How Democrats in 2020 can make America great again

Democratic presidential hopefuls are scrambling to get right with the left — the party’s left-wing activist ideologues. Free college, Medicare for all, jobs for all, the big government “Green New Deal,” etc. Bernie Sanders and Ocasio-Cortez seem to be calling the tune.

Many of those activists glory in the word “socialism,” in an in-your-face kind of way. This is political insanity. Trump is eager to make 2020 a referendum on socialism. The activists fantasize winning it by just soothingly explaining that socialism merely means anything government does. Not true; but anyway, if that were really all they mean by “socialism,” and if their actual policies are so wonderful, then why not just advocate those policies without the albatross of so toxic a label as “socialism?” What branding genius. Might as well call it “Satanism.”

Michael Bloomberg has bowed out, judging that today’s Democratic party has no room for his kind of centrist moderation. But is that true? Is the broad base of Democratic voters really on board with the high-octane left-wing socialist populism? The Economist’s “Lexington” columnist (on U.S. politics) thinks not. While Republicans, by 2016, did go extreme en masse, the Democrats really haven’t. Their lefties may be the loudest; but the party is large; it contains multitudes.

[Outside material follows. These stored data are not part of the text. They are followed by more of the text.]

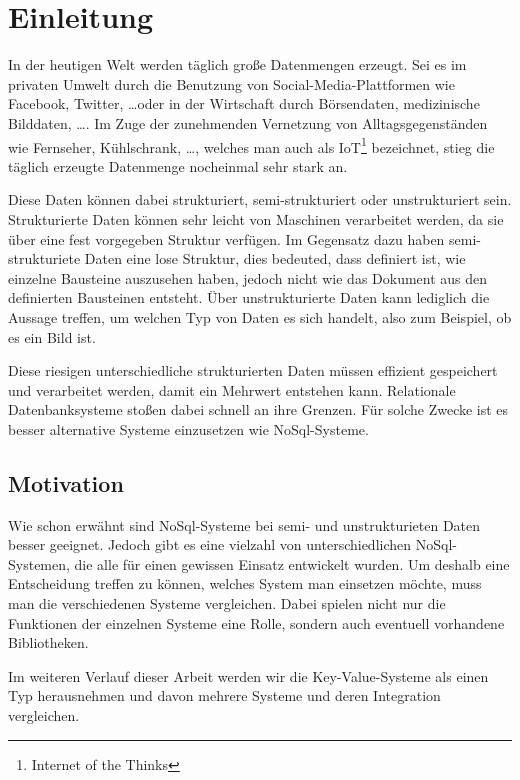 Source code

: \chapter{Einleitung}

In der heutigen Welt werden täglich große Datenmengen erzeugt. Sei es im
privaten Umwelt durch die Benutzung von Social-Media-Plattformen wie Facebook,
Twitter, \ldots oder in der Wirtschaft durch Börsendaten, medizinische
Bilddaten, \ldots . Im Zuge der zunehmenden Vernetzung von
Alltagsgegenständen wie Fernseher, Kühlschrank, \ldots, welches man auch als
IoT\footnote{Internet of the Thinks} bezeichnet, stieg die täglich erzeugte
Datenmenge nocheinmal sehr stark an.

Diese Daten können dabei strukturiert, semi-strukturiert oder unstrukturiert
sein. Strukturierte Daten können sehr leicht von Maschinen verarbeitet werden,
da sie über eine fest vorgegeben Struktur verfügen. Im Gegensatz dazu haben
semi-strukturiete Daten eine lose Struktur, dies bedeuted, dass definiert ist,
wie einzelne Bausteine auszusehen haben, jedoch nicht wie das Dokument aus den
definierten Bausteinen entsteht. Über unstrukturierte Daten kann lediglich die
Aussage treffen, um welchen Typ von Daten es sich handelt, also zum Beispiel,
ob es ein Bild ist.

Diese riesigen unterschiedliche strukturierten Daten müssen effizient
gespeichert und verarbeitet werden, damit ein Mehrwert entstehen kann.
Relationale Datenbanksysteme stoßen dabei schnell an ihre Grenzen. Für solche
Zwecke ist es besser alternative Systeme einzusetzen wie NoSql-Systeme.

\section{Motivation}

Wie schon erwähnt sind NoSql-Systeme bei semi- und unstrukturieten Daten besser
geeignet. Jedoch gibt es eine vielzahl von unterschiedlichen NoSql-Systemen,
die alle für einen gewissen Einsatz entwickelt wurden. Um deshalb eine
Entscheidung treffen zu können, welches System man einsetzen möchte, muss man
die verschiedenen Systeme vergleichen. Dabei spielen nicht nur die Funktionen
der einzelnen Systeme eine Rolle, sondern auch eventuell vorhandene
Bibliotheken.

Im weiteren Verlauf dieser Arbeit werden wir die Key-Value-Systeme als einen
Typ herausnehmen und davon mehrere Systeme und deren Integration vergleichen.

Lexington points to the evidence of the midterms. Ocasio-Cortez was a fluke, not representative of most newly elected Democrats. Their voters’ main concern is opposing Trump, not a specific policy agenda. Indeed, most of them don’t see America as in a systemic or economic crisis such that the radical restructurings envisioned by the activist left are what’s needed. The crisis is Trump, and draining the Trump swamp will go far toward putting America right.

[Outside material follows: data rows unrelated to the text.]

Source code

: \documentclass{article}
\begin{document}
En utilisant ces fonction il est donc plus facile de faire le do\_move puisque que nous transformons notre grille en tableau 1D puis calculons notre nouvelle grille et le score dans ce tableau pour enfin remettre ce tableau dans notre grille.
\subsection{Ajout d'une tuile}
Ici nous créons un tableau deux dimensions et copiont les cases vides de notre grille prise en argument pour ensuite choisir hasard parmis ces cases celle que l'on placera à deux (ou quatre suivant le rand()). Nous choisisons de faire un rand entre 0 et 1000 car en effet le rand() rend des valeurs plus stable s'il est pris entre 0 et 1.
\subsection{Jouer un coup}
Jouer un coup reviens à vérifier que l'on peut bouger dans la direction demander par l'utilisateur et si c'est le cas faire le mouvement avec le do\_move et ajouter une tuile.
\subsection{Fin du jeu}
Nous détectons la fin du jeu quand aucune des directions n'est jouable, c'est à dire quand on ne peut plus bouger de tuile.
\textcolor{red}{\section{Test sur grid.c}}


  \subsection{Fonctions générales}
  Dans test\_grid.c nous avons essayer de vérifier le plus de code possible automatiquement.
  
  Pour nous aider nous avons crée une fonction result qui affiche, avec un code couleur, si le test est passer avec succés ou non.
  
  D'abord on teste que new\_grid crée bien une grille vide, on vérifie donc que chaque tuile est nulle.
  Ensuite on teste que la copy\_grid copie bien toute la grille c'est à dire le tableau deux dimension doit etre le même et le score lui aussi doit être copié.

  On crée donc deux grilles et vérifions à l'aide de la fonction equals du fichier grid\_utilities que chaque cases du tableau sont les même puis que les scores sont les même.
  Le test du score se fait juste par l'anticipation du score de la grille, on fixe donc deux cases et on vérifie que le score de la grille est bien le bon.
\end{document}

Of course, just being against Trump is not enough, and Democrats must be clear about how their administration will differ programmatically from his. But that shouldn’t mean veering far from the political center — a vast territory they should instead take this opportunity to seize.

Lexington thinks Bernie’s strong 2016 run was more about dissatisfaction with Clinton than support for his radicalism. And in November she lost not because of her policies but because of her personality and character image. So a different candidate, not radical left-wing policies, is the ticket for 2020.

Which brings us to Biden. If he were contending against a single white knight bedazzling the lefty activists, they’d likely overwhelm him. But their mojo is divided among a whole bunch of aspirants all trying to be Ocasio-Sanders. Biden would be nuts to join that scrum for the rabid vote, when he can instead grab the sober responsible center, practically all to himself. Which is where the party’s majority probably actually is. And against a fragmented field, he can mop up primaries with 30% of the vote (just like Trump did in the early 2016 primaries). Add in Biden’s aura of experience and gravitas, head-and-shoulders above all the rest, this is the path to the nomination. (Blocking Bloomberg’s path, the real reason he quit.) Biden offers the best prospect of steering the party out of its leftward lurch and preventing the nomination of a fringe-y candidate.

Many keep raising various points against Biden (not least his age). He’s not a perfect candidate. I used to be a Republican, remember, and was no Biden fan. But this is a perfect case for not letting the perfect be the enemy of the good. In Biden-versus-Trump, Biden’s defects are molehills as against Trump’s mountains upon mountains. Biden is basically a good human being. I see him as the Democrat best positioned to slay the dragon. I would vote for him with more alacrity than ever in my life.

As Lexington observes, in 2016 too many voters went for the crazy option, and some at least are repenting. They won’t be receptive in 2020 to replacing one kind of crazy with another. What’s wanted instead is not fire-breathing radicalism but rather human decency, a steady hand, the tried-and-true, the reassuring and comfortable. The restoration of the fundamental principles, the ideals, the values, that truly did make America great.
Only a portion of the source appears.